• _YOUR INSTRUCTIONS_
Your task is to gather the lines below that hold the string "based".

Collected data:
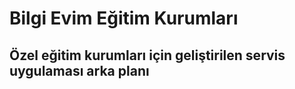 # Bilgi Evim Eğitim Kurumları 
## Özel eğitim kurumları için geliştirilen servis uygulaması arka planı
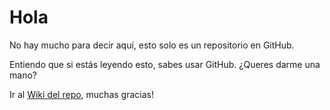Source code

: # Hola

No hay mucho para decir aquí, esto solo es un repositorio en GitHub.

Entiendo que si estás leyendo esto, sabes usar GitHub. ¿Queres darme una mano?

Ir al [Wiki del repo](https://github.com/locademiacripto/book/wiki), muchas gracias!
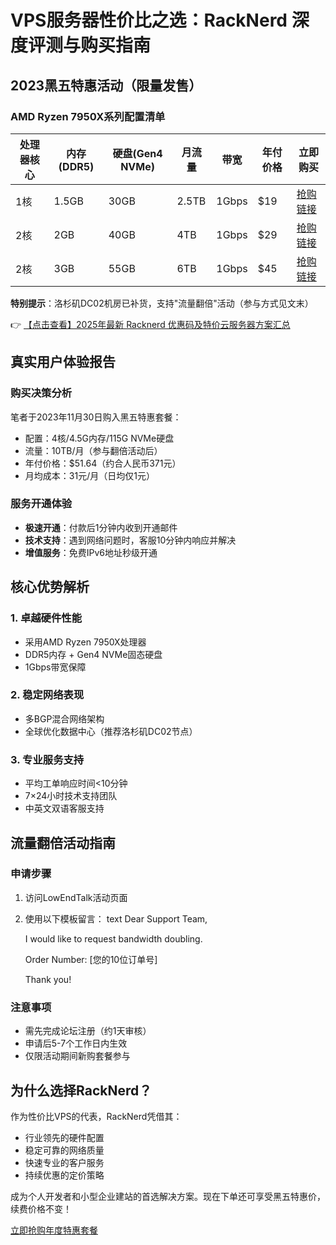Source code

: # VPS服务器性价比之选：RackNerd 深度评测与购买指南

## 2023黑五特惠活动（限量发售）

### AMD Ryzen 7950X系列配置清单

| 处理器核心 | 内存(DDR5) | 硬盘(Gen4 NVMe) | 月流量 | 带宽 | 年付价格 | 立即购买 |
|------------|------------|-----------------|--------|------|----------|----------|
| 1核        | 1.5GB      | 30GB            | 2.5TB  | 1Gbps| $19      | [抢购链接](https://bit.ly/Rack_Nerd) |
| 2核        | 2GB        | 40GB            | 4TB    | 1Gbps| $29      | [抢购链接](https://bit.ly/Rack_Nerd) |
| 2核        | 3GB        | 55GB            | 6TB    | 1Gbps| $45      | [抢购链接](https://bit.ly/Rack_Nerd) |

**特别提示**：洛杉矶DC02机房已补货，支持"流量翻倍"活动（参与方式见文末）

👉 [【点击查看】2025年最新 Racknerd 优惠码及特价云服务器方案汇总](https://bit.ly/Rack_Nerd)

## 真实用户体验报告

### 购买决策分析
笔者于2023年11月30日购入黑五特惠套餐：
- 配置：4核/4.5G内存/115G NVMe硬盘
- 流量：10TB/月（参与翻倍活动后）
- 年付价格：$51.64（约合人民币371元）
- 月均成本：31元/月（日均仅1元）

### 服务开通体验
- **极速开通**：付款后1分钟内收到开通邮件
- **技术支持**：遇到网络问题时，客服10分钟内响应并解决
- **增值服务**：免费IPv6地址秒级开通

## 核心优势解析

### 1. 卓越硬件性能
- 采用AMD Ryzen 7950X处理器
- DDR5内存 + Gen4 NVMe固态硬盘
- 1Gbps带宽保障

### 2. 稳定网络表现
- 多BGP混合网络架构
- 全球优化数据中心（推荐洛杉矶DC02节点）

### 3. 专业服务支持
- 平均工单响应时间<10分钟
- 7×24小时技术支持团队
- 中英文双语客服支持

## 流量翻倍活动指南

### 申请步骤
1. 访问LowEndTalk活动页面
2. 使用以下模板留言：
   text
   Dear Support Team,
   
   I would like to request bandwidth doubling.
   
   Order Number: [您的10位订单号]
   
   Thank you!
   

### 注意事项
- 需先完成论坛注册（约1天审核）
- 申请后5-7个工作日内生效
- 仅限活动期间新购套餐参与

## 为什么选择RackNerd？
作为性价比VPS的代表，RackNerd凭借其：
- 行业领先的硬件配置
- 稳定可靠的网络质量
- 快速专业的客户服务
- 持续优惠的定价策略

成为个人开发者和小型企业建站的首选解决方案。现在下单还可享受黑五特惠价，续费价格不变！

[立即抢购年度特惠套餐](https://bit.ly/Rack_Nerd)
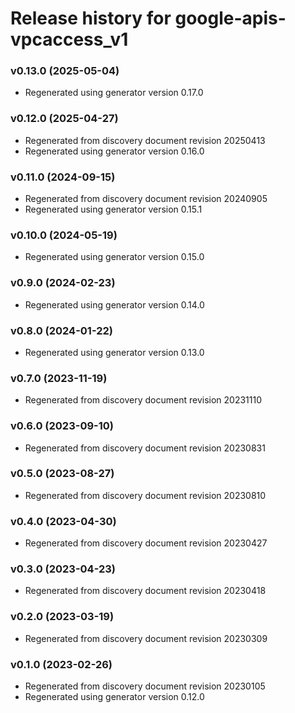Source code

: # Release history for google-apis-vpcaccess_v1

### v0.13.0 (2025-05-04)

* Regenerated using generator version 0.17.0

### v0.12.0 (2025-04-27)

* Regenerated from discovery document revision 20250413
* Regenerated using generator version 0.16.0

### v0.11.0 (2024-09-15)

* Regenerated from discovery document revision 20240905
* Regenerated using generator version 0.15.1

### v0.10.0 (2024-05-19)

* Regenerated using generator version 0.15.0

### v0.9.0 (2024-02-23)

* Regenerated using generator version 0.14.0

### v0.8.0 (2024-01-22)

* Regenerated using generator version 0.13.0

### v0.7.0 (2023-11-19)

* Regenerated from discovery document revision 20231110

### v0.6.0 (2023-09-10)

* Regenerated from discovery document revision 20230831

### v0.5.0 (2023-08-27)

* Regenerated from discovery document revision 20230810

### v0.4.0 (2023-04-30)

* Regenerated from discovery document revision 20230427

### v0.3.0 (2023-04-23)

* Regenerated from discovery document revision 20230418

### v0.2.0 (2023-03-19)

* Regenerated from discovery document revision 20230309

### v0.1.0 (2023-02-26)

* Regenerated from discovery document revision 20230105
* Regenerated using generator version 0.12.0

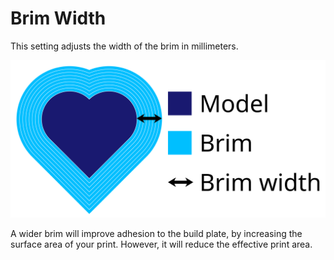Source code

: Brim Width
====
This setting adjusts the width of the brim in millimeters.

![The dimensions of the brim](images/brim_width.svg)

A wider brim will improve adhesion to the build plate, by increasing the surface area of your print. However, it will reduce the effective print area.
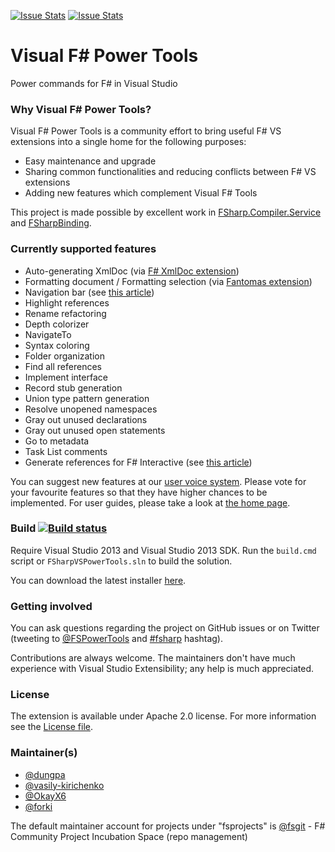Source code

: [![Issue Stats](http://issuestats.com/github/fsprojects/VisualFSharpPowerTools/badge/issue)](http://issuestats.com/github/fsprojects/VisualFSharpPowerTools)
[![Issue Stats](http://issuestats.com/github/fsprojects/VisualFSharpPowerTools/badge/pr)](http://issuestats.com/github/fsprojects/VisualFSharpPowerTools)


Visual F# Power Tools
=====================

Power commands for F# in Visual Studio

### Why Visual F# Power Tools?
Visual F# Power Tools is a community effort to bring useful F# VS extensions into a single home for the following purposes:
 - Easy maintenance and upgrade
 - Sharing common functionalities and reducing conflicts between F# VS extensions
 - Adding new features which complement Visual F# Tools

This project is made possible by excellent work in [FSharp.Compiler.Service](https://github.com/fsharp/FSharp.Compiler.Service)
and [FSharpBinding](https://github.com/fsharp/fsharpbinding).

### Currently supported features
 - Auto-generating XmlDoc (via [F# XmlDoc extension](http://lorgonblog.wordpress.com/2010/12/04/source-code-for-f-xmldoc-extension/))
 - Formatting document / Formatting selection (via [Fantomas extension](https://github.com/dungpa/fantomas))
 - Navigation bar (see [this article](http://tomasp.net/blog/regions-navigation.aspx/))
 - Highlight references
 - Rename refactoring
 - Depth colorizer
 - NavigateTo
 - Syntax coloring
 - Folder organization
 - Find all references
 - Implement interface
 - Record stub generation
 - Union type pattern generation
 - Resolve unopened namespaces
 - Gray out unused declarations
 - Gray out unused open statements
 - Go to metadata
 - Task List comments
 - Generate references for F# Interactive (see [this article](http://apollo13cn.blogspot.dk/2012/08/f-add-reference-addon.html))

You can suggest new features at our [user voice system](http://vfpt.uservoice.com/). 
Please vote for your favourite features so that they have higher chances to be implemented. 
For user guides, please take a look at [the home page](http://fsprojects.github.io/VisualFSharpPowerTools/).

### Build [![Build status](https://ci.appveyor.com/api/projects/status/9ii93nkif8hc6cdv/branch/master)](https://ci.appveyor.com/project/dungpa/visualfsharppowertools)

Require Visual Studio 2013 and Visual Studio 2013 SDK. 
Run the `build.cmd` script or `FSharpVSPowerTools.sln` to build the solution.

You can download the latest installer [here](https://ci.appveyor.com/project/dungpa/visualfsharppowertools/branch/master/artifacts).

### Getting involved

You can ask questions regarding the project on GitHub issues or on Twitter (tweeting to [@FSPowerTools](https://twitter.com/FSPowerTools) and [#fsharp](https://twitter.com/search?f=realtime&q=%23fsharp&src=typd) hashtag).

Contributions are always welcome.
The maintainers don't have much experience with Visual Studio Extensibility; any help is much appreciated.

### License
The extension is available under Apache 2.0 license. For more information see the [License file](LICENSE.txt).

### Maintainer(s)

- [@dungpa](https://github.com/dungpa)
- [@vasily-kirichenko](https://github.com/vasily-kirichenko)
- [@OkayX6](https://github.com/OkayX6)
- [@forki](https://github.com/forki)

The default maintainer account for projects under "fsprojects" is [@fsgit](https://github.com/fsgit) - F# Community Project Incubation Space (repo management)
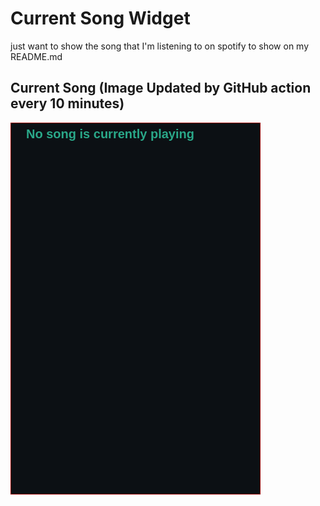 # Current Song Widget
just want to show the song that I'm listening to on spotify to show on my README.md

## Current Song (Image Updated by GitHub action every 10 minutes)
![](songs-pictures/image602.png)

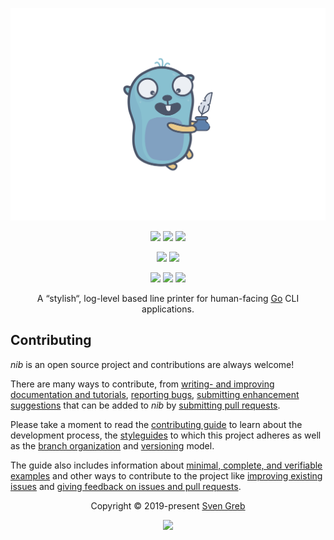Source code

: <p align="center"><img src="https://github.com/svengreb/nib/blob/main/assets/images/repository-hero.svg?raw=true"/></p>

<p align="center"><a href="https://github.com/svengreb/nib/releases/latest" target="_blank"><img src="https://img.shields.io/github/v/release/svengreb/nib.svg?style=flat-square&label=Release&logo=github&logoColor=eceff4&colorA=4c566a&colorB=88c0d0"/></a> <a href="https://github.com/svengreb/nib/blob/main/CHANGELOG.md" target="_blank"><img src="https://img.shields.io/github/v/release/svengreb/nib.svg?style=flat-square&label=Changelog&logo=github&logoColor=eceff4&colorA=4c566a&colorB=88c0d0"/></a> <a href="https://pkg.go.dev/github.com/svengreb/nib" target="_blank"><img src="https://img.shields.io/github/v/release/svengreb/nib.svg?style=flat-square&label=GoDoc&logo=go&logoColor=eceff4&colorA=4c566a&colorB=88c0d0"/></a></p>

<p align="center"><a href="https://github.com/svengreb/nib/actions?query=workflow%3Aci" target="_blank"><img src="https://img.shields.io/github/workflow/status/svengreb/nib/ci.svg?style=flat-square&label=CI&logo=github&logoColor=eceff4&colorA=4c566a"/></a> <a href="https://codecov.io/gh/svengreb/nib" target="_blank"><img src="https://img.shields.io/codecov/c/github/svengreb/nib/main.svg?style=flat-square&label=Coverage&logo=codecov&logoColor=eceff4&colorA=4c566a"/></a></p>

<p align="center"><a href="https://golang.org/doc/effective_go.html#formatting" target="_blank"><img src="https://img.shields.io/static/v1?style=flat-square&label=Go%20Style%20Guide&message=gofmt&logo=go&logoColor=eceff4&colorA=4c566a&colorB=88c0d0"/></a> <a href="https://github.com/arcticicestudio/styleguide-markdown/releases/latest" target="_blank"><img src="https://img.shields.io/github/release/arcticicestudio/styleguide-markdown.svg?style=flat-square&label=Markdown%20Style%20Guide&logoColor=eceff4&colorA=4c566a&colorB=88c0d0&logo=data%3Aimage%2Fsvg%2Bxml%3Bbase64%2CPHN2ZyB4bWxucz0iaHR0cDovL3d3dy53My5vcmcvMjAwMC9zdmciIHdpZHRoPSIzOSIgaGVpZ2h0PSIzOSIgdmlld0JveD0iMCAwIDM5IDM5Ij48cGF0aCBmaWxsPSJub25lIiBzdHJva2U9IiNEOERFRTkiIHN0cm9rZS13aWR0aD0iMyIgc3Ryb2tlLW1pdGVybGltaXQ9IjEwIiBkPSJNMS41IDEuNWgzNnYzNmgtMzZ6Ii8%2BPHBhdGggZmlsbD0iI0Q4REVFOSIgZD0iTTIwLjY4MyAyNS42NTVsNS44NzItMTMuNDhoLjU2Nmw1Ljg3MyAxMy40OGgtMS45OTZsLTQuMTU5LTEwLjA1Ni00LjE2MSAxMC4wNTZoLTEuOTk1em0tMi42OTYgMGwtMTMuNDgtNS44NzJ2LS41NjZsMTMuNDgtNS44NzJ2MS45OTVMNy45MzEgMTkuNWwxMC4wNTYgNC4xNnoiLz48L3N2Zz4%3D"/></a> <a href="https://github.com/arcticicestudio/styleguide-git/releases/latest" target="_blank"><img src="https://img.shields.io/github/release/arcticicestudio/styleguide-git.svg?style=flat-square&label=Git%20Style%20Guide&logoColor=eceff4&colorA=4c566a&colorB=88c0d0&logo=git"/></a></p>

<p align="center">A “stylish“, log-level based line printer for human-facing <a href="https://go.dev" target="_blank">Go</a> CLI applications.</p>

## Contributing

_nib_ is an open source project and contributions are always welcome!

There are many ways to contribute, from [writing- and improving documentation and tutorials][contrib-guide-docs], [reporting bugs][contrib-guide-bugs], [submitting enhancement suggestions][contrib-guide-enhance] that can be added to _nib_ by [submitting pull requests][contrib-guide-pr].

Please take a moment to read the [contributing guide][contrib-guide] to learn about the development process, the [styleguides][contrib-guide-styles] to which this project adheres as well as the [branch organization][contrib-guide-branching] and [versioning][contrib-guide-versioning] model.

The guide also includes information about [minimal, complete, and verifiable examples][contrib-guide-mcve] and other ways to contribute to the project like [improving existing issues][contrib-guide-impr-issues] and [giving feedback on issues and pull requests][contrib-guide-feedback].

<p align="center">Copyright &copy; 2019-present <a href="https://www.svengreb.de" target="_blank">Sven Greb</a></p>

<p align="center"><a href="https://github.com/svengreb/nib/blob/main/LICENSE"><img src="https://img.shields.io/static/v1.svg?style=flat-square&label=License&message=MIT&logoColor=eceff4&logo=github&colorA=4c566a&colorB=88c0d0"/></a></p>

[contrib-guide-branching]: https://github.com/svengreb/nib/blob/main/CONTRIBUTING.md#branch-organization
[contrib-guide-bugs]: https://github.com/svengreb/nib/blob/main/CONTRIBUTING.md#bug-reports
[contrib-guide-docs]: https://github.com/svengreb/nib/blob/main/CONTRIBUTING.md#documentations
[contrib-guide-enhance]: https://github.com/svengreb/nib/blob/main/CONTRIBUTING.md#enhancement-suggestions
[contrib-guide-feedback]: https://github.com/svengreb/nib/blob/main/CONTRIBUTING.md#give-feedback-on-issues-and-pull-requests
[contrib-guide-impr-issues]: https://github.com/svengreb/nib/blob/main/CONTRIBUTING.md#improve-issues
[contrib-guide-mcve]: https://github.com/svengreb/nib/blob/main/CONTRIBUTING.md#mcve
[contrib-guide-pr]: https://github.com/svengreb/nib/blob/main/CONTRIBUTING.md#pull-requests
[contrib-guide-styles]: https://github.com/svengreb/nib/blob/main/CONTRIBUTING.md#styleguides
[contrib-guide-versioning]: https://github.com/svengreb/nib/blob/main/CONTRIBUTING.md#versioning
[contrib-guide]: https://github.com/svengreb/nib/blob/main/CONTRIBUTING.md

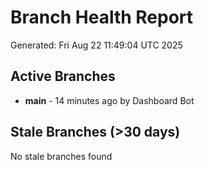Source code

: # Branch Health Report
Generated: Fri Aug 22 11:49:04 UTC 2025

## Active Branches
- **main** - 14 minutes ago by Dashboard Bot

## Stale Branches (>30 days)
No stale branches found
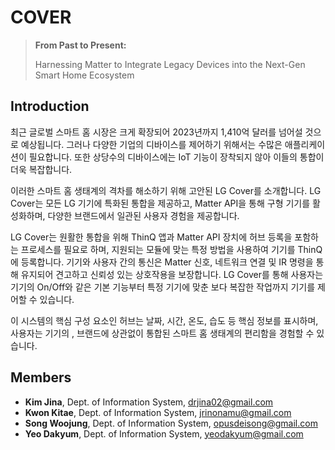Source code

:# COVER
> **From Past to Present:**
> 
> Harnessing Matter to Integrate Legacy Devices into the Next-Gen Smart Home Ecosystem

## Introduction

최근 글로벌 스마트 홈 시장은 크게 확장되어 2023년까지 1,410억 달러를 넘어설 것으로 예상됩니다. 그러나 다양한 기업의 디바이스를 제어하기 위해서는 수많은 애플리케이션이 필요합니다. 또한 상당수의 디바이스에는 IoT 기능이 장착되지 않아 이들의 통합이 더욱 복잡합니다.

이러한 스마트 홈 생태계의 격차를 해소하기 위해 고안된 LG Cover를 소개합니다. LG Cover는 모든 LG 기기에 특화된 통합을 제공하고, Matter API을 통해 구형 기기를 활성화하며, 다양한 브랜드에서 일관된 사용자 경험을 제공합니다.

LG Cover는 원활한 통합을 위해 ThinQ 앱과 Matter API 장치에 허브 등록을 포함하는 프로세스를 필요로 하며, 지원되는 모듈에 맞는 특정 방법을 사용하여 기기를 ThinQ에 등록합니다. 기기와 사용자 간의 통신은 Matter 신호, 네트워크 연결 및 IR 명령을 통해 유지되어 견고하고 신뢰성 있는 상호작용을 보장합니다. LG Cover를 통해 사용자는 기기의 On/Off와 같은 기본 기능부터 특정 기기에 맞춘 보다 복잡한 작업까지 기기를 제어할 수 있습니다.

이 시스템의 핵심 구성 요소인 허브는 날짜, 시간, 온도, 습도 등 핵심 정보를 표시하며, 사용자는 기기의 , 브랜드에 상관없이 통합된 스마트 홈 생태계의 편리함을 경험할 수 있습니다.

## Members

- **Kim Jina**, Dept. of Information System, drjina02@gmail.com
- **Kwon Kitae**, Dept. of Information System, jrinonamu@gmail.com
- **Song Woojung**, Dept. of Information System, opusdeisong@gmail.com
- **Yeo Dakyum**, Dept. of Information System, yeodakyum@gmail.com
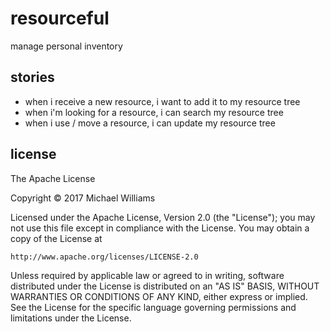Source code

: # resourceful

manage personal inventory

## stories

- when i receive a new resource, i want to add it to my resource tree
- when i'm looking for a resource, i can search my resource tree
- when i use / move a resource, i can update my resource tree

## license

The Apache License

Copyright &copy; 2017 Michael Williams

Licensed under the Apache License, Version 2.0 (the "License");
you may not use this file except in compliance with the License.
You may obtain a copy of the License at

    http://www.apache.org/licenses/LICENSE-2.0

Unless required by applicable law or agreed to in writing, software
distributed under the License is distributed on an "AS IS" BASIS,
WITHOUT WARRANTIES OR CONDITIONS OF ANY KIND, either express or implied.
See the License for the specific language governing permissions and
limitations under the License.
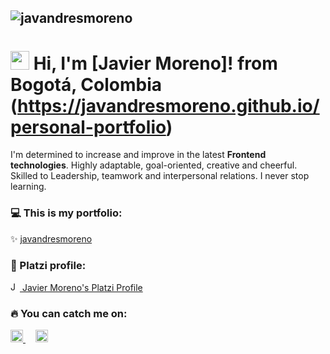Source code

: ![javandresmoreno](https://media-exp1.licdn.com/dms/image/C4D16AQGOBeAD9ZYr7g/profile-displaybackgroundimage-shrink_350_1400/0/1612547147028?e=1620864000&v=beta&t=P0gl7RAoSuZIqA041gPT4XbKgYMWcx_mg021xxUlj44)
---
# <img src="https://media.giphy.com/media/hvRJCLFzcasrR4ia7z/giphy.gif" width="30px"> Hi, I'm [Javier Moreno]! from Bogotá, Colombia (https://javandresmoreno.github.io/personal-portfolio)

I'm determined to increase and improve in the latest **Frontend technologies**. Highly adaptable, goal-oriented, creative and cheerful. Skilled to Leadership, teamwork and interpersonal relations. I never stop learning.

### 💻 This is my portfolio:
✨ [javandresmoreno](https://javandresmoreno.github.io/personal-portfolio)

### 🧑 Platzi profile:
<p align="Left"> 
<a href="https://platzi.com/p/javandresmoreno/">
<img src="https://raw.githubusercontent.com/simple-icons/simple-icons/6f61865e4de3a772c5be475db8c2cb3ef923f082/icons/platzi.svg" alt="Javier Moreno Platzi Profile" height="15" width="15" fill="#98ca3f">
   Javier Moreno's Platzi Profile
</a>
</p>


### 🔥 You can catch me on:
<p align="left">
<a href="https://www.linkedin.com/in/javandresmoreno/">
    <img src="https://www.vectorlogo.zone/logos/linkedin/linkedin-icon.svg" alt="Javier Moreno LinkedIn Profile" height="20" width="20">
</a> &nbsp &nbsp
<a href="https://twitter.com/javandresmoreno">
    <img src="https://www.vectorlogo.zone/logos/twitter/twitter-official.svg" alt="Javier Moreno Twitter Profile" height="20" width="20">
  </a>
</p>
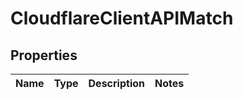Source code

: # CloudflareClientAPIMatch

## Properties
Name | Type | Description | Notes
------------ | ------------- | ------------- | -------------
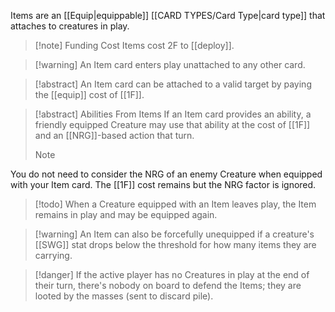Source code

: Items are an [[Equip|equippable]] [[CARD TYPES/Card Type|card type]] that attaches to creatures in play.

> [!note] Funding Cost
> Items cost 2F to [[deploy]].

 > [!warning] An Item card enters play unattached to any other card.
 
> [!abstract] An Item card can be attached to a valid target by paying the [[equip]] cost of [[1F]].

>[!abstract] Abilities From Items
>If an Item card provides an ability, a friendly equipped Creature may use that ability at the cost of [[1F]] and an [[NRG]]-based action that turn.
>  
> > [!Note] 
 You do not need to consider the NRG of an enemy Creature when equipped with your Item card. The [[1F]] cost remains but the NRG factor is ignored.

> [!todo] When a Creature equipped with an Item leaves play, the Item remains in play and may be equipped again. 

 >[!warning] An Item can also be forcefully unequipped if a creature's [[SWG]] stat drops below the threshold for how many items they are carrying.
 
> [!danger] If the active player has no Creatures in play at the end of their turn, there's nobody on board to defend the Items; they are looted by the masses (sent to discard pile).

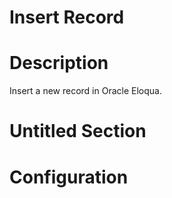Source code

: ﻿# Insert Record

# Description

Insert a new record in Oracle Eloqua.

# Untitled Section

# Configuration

• _TASK ANSWER_
<p align="center">A “stylish“, log-level based line printer for human-facing <a href="https://go.dev" target="_blank">Go</a> CLI applications.</p>
>If an Item card provides an ability, a friendly equipped Creature may use that ability at the cost of [[1F]] and an [[NRG]]-based action that turn.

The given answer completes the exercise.